* **Dataset excerpts**:

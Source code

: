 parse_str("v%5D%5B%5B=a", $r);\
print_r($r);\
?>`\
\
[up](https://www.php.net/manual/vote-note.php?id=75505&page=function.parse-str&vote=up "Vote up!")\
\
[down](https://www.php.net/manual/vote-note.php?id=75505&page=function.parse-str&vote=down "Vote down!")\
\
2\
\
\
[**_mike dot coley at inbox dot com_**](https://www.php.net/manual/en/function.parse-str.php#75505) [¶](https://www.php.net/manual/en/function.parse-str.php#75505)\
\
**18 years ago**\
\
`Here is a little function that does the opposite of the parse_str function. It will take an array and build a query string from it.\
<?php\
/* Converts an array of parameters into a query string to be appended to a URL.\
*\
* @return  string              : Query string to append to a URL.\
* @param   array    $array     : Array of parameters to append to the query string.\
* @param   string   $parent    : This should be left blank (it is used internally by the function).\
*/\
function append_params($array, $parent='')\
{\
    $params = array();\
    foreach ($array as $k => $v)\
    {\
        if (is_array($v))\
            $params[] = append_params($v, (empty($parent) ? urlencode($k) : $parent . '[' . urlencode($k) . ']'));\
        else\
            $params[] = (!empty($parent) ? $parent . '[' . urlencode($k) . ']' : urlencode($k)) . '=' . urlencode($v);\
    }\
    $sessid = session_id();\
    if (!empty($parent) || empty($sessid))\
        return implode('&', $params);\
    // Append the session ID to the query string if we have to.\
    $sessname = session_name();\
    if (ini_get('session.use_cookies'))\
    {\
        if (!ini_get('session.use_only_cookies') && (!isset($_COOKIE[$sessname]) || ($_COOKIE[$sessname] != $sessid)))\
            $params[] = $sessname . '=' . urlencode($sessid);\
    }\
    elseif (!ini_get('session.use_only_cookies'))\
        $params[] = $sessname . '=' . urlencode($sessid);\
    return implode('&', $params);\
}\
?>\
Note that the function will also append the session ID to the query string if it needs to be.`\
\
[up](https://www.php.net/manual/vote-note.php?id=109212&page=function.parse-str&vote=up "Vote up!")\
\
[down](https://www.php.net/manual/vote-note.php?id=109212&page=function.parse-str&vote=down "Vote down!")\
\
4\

* **Task requirements**: Copy every line from the records above that contains the word "will".

* **Expected output**:
`Here is a little function that does the opposite of the parse_str function. It will take an array and build a query string from it.\
Note that the function will also append the session ID to the query string if it needs to be.`\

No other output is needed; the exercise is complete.